*Exercise details*.
Down to the last line, transcribe the records verbatim and exclude the images.

■ ■ ■ ■ ■ ■ ■

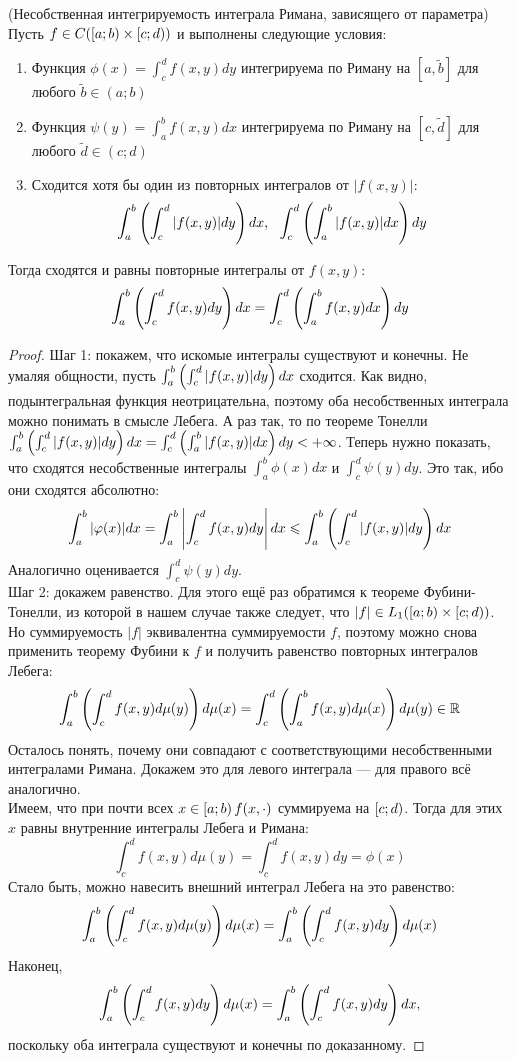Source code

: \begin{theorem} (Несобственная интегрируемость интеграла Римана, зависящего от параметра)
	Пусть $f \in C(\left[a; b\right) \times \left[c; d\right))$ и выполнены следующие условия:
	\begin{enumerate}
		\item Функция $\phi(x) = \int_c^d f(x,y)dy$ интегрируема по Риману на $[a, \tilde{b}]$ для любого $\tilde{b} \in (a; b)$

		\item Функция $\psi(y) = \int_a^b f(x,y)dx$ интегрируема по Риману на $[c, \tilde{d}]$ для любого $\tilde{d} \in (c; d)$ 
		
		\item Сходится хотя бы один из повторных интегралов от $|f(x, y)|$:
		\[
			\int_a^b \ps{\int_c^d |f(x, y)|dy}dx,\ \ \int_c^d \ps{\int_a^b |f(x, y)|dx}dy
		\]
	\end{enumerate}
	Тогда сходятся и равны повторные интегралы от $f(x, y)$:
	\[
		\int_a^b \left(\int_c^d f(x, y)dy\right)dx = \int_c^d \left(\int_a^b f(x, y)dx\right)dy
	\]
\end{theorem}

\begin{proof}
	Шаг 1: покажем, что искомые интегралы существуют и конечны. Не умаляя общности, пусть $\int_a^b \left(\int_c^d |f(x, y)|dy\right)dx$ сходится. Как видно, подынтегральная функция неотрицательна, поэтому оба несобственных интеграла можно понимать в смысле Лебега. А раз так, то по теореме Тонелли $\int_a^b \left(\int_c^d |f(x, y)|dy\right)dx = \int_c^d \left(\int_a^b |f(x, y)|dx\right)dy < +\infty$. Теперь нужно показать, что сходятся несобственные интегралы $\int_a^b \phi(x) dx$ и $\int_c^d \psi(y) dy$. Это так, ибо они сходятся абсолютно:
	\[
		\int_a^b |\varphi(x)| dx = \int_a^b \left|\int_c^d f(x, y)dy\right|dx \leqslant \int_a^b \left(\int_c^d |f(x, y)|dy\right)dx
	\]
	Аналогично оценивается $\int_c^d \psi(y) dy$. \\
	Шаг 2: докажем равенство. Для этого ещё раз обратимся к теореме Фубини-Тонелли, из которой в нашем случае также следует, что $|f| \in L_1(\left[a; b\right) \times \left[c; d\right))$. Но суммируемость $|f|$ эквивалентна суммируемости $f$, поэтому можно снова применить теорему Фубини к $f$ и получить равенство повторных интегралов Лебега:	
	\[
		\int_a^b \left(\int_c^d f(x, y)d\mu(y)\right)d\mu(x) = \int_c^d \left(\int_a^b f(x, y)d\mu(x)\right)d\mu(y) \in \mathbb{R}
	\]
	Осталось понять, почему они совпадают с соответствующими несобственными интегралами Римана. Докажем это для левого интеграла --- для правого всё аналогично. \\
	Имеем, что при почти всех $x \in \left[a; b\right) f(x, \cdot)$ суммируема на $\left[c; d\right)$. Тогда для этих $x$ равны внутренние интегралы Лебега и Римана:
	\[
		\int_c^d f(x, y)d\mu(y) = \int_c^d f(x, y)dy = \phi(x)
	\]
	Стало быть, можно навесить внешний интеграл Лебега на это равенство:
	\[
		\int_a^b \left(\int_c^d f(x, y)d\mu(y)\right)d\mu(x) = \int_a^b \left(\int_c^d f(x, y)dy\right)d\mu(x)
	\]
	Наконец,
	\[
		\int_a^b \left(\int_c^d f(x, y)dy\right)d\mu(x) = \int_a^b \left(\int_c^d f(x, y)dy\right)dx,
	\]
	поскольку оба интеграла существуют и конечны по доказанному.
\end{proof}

■ ■ ■ ■ ■ ■ ■

*Task response*.
Source code

: \begin{theorem} (Несобственная интегрируемость интеграла Римана, зависящего от параметра)
	Пусть $f \in C(\left[a; b\right) \times \left[c; d\right))$ и выполнены следующие условия:
	\begin{enumerate}
		\item Функция $\phi(x) = \int_c^d f(x,y)dy$ интегрируема по Риману на $[a, \tilde{b}]$ для любого $\tilde{b} \in (a; b)$

		\item Функция $\psi(y) = \int_a^b f(x,y)dx$ интегрируема по Риману на $[c, \tilde{d}]$ для любого $\tilde{d} \in (c; d)$ 
		
		\item Сходится хотя бы один из повторных интегралов от $|f(x, y)|$:
		\[
			\int_a^b \ps{\int_c^d |f(x, y)|dy}dx,\ \ \int_c^d \ps{\int_a^b |f(x, y)|dx}dy
		\]
	\end{enumerate}
	Тогда сходятся и равны повторные интегралы от $f(x, y)$:
	\[
		\int_a^b \left(\int_c^d f(x, y)dy\right)dx = \int_c^d \left(\int_a^b f(x, y)dx\right)dy
	\]
\end{theorem}

\begin{proof}
	Шаг 1: покажем, что искомые интегралы существуют и конечны. Не умаляя общности, пусть $\int_a^b \left(\int_c^d |f(x, y)|dy\right)dx$ сходится. Как видно, подынтегральная функция неотрицательна, поэтому оба несобственных интеграла можно понимать в смысле Лебега. А раз так, то по теореме Тонелли $\int_a^b \left(\int_c^d |f(x, y)|dy\right)dx = \int_c^d \left(\int_a^b |f(x, y)|dx\right)dy < +\infty$. Теперь нужно показать, что сходятся несобственные интегралы $\int_a^b \phi(x) dx$ и $\int_c^d \psi(y) dy$. Это так, ибо они сходятся абсолютно:
	\[
		\int_a^b |\varphi(x)| dx = \int_a^b \left|\int_c^d f(x, y)dy\right|dx \leqslant \int_a^b \left(\int_c^d |f(x, y)|dy\right)dx
	\]
	Аналогично оценивается $\int_c^d \psi(y) dy$. \\
	Шаг 2: докажем равенство. Для этого ещё раз обратимся к теореме Фубини-Тонелли, из которой в нашем случае также следует, что $|f| \in L_1(\left[a; b\right) \times \left[c; d\right))$. Но суммируемость $|f|$ эквивалентна суммируемости $f$, поэтому можно снова применить теорему Фубини к $f$ и получить равенство повторных интегралов Лебега:	
	\[
		\int_a^b \left(\int_c^d f(x, y)d\mu(y)\right)d\mu(x) = \int_c^d \left(\int_a^b f(x, y)d\mu(x)\right)d\mu(y) \in \mathbb{R}
	\]
	Осталось понять, почему они совпадают с соответствующими несобственными интегралами Римана. Докажем это для левого интеграла --- для правого всё аналогично. \\
	Имеем, что при почти всех $x \in \left[a; b\right) f(x, \cdot)$ суммируема на $\left[c; d\right)$. Тогда для этих $x$ равны внутренние интегралы Лебега и Римана:
	\[
		\int_c^d f(x, y)d\mu(y) = \int_c^d f(x, y)dy = \phi(x)
	\]
	Стало быть, можно навесить внешний интеграл Лебега на это равенство:
	\[
		\int_a^b \left(\int_c^d f(x, y)d\mu(y)\right)d\mu(x) = \int_a^b \left(\int_c^d f(x, y)dy\right)d\mu(x)
	\]
	Наконец,
	\[
		\int_a^b \left(\int_c^d f(x, y)dy\right)d\mu(x) = \int_a^b \left(\int_c^d f(x, y)dy\right)dx,
	\]
	поскольку оба интеграла существуют и конечны по доказанному.
\end{proof}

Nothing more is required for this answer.